Ho ripensato a quel “resto fin che servo” pronunciato dal buon Sandro Pertini (un “grande vecchio”, saggio e arguto come pochi altri) mentre ascoltavo il vecchio Cavaliere di Arcore, ovvero il Silvio Berlusconi dalle sette vite e mezza, annunciare la sua nuova “discesa in campo politico come candidato al Senato della Repubblica con la certezza di accumulare talmente tanti voti da portare la sua coalizione (un centro-destra decisamente orientato a destra) finalmente di nuovo al Governo. Gli ho riservato l’augurio di essere felice nei suoi tanti anni e nelle sue tante ricchezze indipendentemente dal numero dei voti raccolti, che essendo segreti, salvo furbate, restano non commerciabili.
Gli ho poi anche idealmente raccomandato di leggere quel che papa Francesco aveva appena detto nel corso dell’udienza dl mercoledì. E cioè che “la sicumera di fermare il tempo, volere l’eterna giovinezza, il benessere illimitato, il potere assoluto, non è solo impossibile, è delirante”. Francesco lo aveva detto con semplicità e tanta umiltà, da vecchio saggio, quindi convinto che la vita è quella che ci è donata e mai quella sognata, ed è così bella, misteriosa e nobile che non esiste moneta per comprarla. “La vecchiaia è nobile – aveva sottolineato il Pontefice -, non ha bisogno di truccarsi per far vedere la propria nobiltà: forse il trucco viene quando manca nobiltà. E il tempo passa, ma questo non è una minaccia, è una promessa”. Infatti, aggiungeva “la vecchiaia è la fase della vita più adatta a diffondere la lieta notizia che la vita è iniziazione per un compimento definitivo. E il meglio deve ancora venire… La vecchiaia conosce definitivamente, ormai, il senso del tempo e le limitazioni del luogo in cui viviamo la nostra iniziazione. “Per questo essa è credibile quando invita a rallegrarsi dello scorrere del tempo: non è una minaccia, è una promessa…”.
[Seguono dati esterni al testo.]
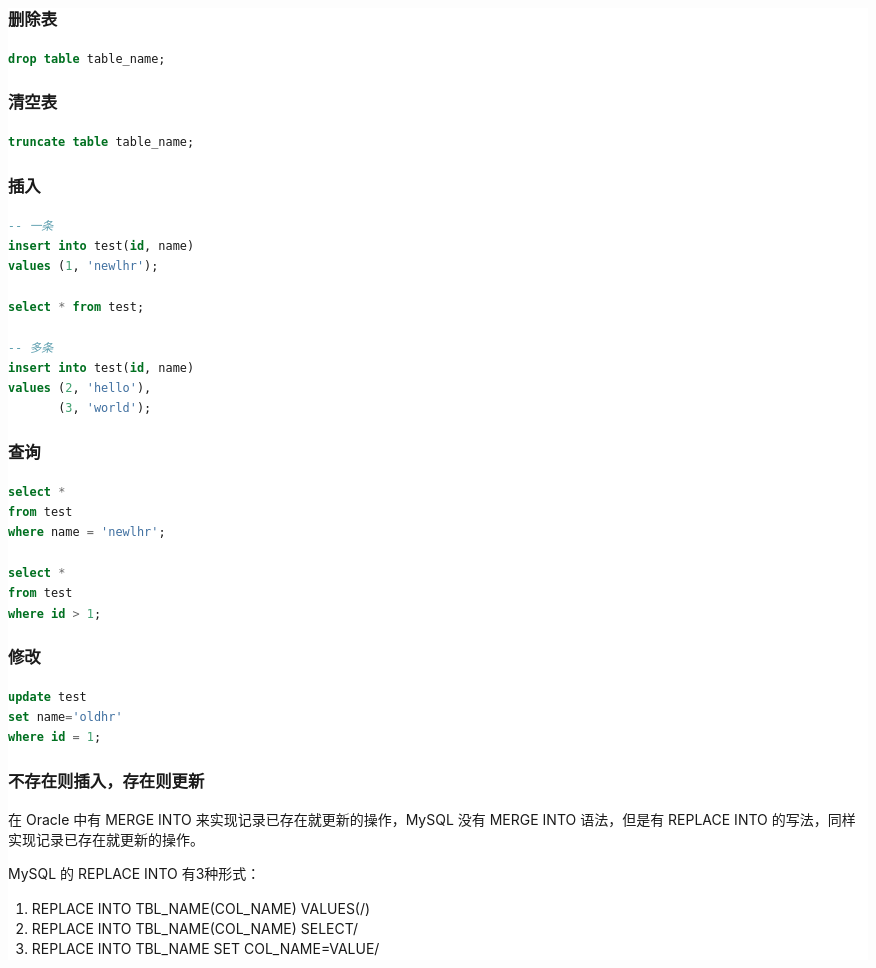 ### 删除表

```sql
drop table table_name;
```

### 清空表

```sql
truncate table table_name;
```

### 插入

```sql
-- 一条
insert into test(id, name)
values (1, 'newlhr');

select * from test;

-- 多条
insert into test(id, name)
values (2, 'hello'),
       (3, 'world');
```

### 查询

```sql
select *
from test
where name = 'newlhr';

select *
from test
where id > 1;
```

### 修改

```sql
update test
set name='oldhr'
where id = 1;
```

### 不存在则插入，存在则更新

在 Oracle 中有 MERGE INTO 来实现记录已存在就更新的操作，MySQL 没有 MERGE INTO 语法，但是有 REPLACE INTO 的写法，同样实现记录已存在就更新的操作。

MySQL 的 REPLACE INTO 有3种形式：

1. REPLACE INTO TBL_NAME(COL_NAME) VALUES(/)
2. REPLACE INTO TBL_NAME(COL_NAME) SELECT/
3. REPLACE INTO TBL_NAME SET COL_NAME=VALUE/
Invece, “una vecchiaia che si consuma nell’avvilimento delle occasioni mancate, porta avvilimento per sé e per tutti. Ma la vecchiaia vissuta con dolcezza e rispetto per la vita reale scioglie definitivamente l’equivoco di una potenza che deve bastare a sé stessa e alla propria riuscita. Scioglie persino l’equivoco di una Chiesa che si adatta alla condizione mondana, pensando in questo modo di governarne definitivamente la perfezione e il compimento…”.
Francesco parlava per sé, ma anche per me e per tanti che ormai devono ubbidire all’età che avanza. E la sua era una vera e grande lezione. Infatti, spiegava “la nostra vita non è fatta per chiudersi su sé stessa, in una immaginaria perfezione terrena: è destinata ad andare oltre…”.
Chissà se la lezione giungerà a destinazione. Spero proprio di sì.